Honor Magic V5 Review Stunning Foldable Hardware, Frustrating Software Honor Magic V5 Review Stunning Foldable Hardware, Frustrating Software

Honor is going straight after Samsung with its latest foldable, the Magic V5. It’s thinner, lighter, and packs a giant camera bump, but its software still leaves too much to be desired.

Design and Display

The Magic V5 is strikingly slim at just 8.9mm when closed, about the thickness of a USB-C port on each side. Folded up, it feels like a regular phone. Open it, and you get a mini tablet you can carry in your pocket.

It costs £1,699.99 (€1,999.99), slightly undercutting Samsung and Google’s rivals by up to £100, but still firmly in luxury territory. At 217–222g, it’s heavier than Samsung’s Fold 7 but lighter than most other foldables and comparable to a large standard phone.

The 6.43-inch outer OLED screen is bright and sharp, while the 7.95-inch inner folding display is even more impressive. The crease is still there but barely noticeable in use. Like all foldable screens, it’s softer than glass, so you’ll need to be careful, and it attracts fingerprints easily.

One big improvement: it’s water- and dust-resistant, a first for many foldables, which should help with durability.

Specs at a Glance

  • Main screen: 7.95in OLED, 120Hz
  • Cover screen: 6.43in OLED, 120Hz
  • Processor: Snapdragon 8 Elite
  • RAM: 16GB
  • Storage: 512GB
  • Cameras: 50MP main + 50MP ultrawide + 64MP 3x telephoto, two 20MP selfie cameras
  • Connectivity: 5G, dual SIM + eSIM, Wi-Fi 7, Bluetooth 6
  • Water resistance: IP58 / IP59
  • Weight: 217–222g

Performance and Battery

Powered by Qualcomm’s Snapdragon 8 Elite, the Magic V5 is fast and smooth. It handles demanding apps and games without overheating. Multitasking is solid too you can run up to four apps at once, fewer than Samsung’s Fold 7 but still useful.

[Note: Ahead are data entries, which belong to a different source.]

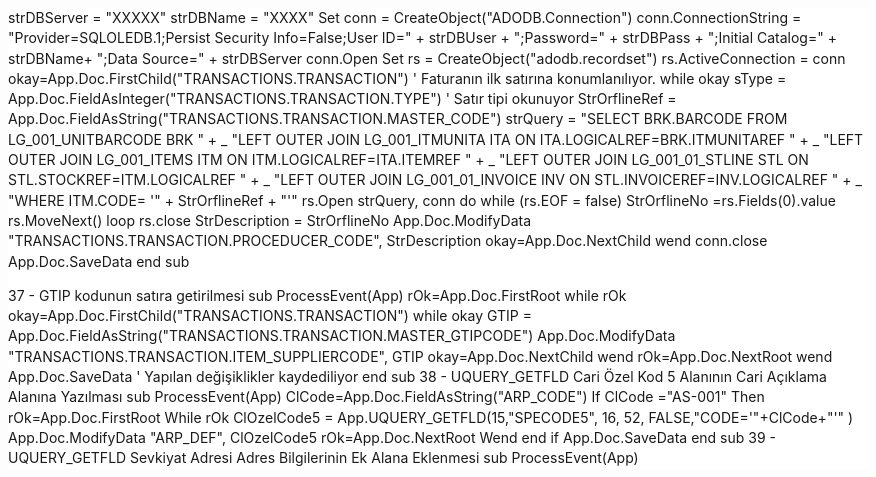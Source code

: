 strDBServer = "XXXXX"
strDBName = "XXXX"
Set conn = CreateObject("ADODB.Connection")
conn.ConnectionString = "Provider=SQLOLEDB.1;Persist Security Info=False;User ID=" +
strDBUser + ";Password=" + strDBPass + ";Initial Catalog=" + strDBName+ ";Data Source=" +
strDBServer
conn.Open
Set rs = CreateObject("adodb.recordset")
rs.ActiveConnection = conn
okay=App.Doc.FirstChild("TRANSACTIONS.TRANSACTION") ' Faturanın ilk satırına konumlanılıyor.
while okay
sType = App.Doc.FieldAsInteger("TRANSACTIONS.TRANSACTION.TYPE") ' Satır tipi okunuyor
StrOrflineRef =
App.Doc.FieldAsString("TRANSACTIONS.TRANSACTION.MASTER_CODE")
strQuery = "SELECT BRK.BARCODE FROM LG_001_UNITBARCODE BRK " + _
"LEFT OUTER JOIN LG_001_ITMUNITA ITA ON ITA.LOGICALREF=BRK.ITMUNITAREF " + _
"LEFT OUTER JOIN LG_001_ITEMS ITM ON ITM.LOGICALREF=ITA.ITEMREF " + _
"LEFT OUTER JOIN LG_001_01_STLINE STL ON STL.STOCKREF=ITM.LOGICALREF " + _
"LEFT OUTER JOIN LG_001_01_INVOICE INV ON STL.INVOICEREF=INV.LOGICALREF " + _
"WHERE ITM.CODE= '" + StrOrflineRef + "'"
rs.Open strQuery, conn
do while (rs.EOF = false)
StrOrflineNo =rs.Fields(0).value
rs.MoveNext()
loop
rs.close
StrDescription = StrOrflineNo
App.Doc.ModifyData "TRANSACTIONS.TRANSACTION.PROCEDUCER_CODE", StrDescription
okay=App.Doc.NextChild
wend
conn.close
App.Doc.SaveData
end sub

37 - GTIP kodunun satıra getirilmesi
sub ProcessEvent(App)
rOk=App.Doc.FirstRoot
while rOk
okay=App.Doc.FirstChild("TRANSACTIONS.TRANSACTION")
while okay
GTIP = App.Doc.FieldAsString("TRANSACTIONS.TRANSACTION.MASTER_GTIPCODE")
App.Doc.ModifyData "TRANSACTIONS.TRANSACTION.ITEM_SUPPLIERCODE", GTIP
okay=App.Doc.NextChild
wend
rOk=App.Doc.NextRoot
wend
App.Doc.SaveData ' Yapılan değişiklikler kaydediliyor
end sub
38 - UQUERY_GETFLD Cari Özel Kod 5 Alanının Cari Açıklama Alanına Yazılması
sub ProcessEvent(App)
ClCode=App.Doc.FieldAsString("ARP_CODE")
If ClCode ="AS-001" Then
rOk=App.Doc.FirstRoot
While rOk
ClOzelCode5 = App.UQUERY_GETFLD(15,"SPECODE5", 16, 52,
FALSE,"CODE='"+ClCode+"'" )
App.Doc.ModifyData "ARP_DEF", ClOzelCode5
rOk=App.Doc.NextRoot
Wend
end if
App.Doc.SaveData
end sub
39 - UQUERY_GETFLD Sevkiyat Adresi Adres Bilgilerinin Ek Alana Eklenmesi
sub ProcessEvent(App)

The battery is the real star. Honor squeezed in a higher-capacity cell than most slab phones, giving it excellent stamina. With heavy tablet-style use on 5G, it lasts about 37 hours. With more balanced use, it can stretch into a third day.

Software

This is where things stumble. The Magic V5 runs MagicOS 9, based on Android 15 instead of the latest Android 16. Honor promises seven years of updates in Europe, which is excellent, but the software itself feels rough.

The split-screen multitasking is clever, letting you tuck one app partially off-screen for more room. But notifications often open in tiny floating windows, even when you’d prefer full screen. Unlike Samsung, it doesn’t fully take advantage of half-folded modes, and small bugs like Gmail’s unread messages being hard to spot quickly add up.

On a £1,700 phone, these quirks are hard to forgive.

Camera

The huge round camera bump on the back houses a capable triple-lens system. The 50MP main shooter delivers good results in most lighting, though softer indoors. The 50MP ultrawide is decent but shows some edge distortion. The 64MP telephoto is the highlight, with sharp 3x zoom shots and usable 6x in-sensor zoom. Digital zoom holds up well to about 20x before quality drops.

Selfies are fine, but you’ll get better results using the main camera with the cover screen as a viewfinder. The phone also packs plenty of modes, AI features, and reliable video capture. Overall, the camera is strong for a foldable, though not at the very top of the smartphone market.

Sustainability

Honor rates the battery for 1,200 full charge cycles while retaining at least 80% capacity. The phone is repairable through Honor, with screen replacements costing £200–£700 depending on which display is damaged. Buyers also get a free screen repair within the first year if purchased early.

The device uses some recycled plastic, and Honor offers trade-in and refurbished programs, but publishes limited environmental reports.

Price

  • Honor Magic V5: £1,699.99 (€1,999.99)
  • Samsung Galaxy Z Fold 7: from £1,799
  • Google Pixel 10 Pro Fold: £1,749
  • Samsung Galaxy S25 Ultra: £1,249
  • Honor Magic 7 Pro: £1,099

Verdict

The Magic V5 shows how good Honor is at hardware. It’s slim, light, powerful, has excellent battery life, and a capable camera. But its software is still behind Samsung and Google, and at this price, the flaws are hard to overlook.

Pros: slim design, lightweight, strong performance, long battery life, good camera, water resistance.
Cons: very expensive, buggy software, fragile screen, costly repairs, weaker folding modes.

Samsung and Google finally have real competition in foldables, but unless Honor polishes its software, the Magic V5 won’t be the foldable to beat.